* HOW TO COMPLETE THIS TASK
The response has to be every entry, printed word for word.

* DATA SUPPLIED
-- Opening Marker --

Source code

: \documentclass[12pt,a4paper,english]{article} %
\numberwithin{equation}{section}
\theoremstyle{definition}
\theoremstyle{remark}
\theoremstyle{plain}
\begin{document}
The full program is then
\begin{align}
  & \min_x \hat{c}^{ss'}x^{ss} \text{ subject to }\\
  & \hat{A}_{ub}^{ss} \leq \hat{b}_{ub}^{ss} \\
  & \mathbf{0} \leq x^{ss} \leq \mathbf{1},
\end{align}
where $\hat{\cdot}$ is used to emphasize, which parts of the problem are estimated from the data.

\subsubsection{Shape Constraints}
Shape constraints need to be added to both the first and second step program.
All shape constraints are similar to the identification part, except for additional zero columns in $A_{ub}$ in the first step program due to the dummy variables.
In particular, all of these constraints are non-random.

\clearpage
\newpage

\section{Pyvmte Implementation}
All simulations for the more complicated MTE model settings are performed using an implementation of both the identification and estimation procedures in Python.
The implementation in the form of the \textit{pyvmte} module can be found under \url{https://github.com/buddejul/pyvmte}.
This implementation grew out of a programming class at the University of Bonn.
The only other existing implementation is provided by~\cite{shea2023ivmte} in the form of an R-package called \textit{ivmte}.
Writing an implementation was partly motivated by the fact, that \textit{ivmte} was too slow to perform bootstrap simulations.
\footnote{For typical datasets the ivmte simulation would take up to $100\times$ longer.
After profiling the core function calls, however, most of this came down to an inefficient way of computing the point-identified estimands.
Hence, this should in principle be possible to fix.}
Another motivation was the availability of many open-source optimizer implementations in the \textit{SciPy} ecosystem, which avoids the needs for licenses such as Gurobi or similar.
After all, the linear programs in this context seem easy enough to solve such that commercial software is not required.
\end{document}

-- Closing Marker --

* EXERCISE ANSWER
Source code

: \documentclass[12pt,a4paper,english]{article} %
\numberwithin{equation}{section}
\theoremstyle{definition}
\theoremstyle{remark}
\theoremstyle{plain}
\begin{document}
The full program is then
\begin{align}
  & \min_x \hat{c}^{ss'}x^{ss} \text{ subject to }\\
  & \hat{A}_{ub}^{ss} \leq \hat{b}_{ub}^{ss} \\
  & \mathbf{0} \leq x^{ss} \leq \mathbf{1},
\end{align}
where $\hat{\cdot}$ is used to emphasize, which parts of the problem are estimated from the data.

\subsubsection{Shape Constraints}
Shape constraints need to be added to both the first and second step program.
All shape constraints are similar to the identification part, except for additional zero columns in $A_{ub}$ in the first step program due to the dummy variables.
In particular, all of these constraints are non-random.

\clearpage
\newpage

\section{Pyvmte Implementation}
All simulations for the more complicated MTE model settings are performed using an implementation of both the identification and estimation procedures in Python.
The implementation in the form of the \textit{pyvmte} module can be found under \url{https://github.com/buddejul/pyvmte}.
This implementation grew out of a programming class at the University of Bonn.
The only other existing implementation is provided by~\cite{shea2023ivmte} in the form of an R-package called \textit{ivmte}.
Writing an implementation was partly motivated by the fact, that \textit{ivmte} was too slow to perform bootstrap simulations.
\footnote{For typical datasets the ivmte simulation would take up to $100\times$ longer.
After profiling the core function calls, however, most of this came down to an inefficient way of computing the point-identified estimands.
Hence, this should in principle be possible to fix.}
Another motivation was the availability of many open-source optimizer implementations in the \textit{SciPy} ecosystem, which avoids the needs for licenses such as Gurobi or similar.
After all, the linear programs in this context seem easy enough to solve such that commercial software is not required.
\end{document}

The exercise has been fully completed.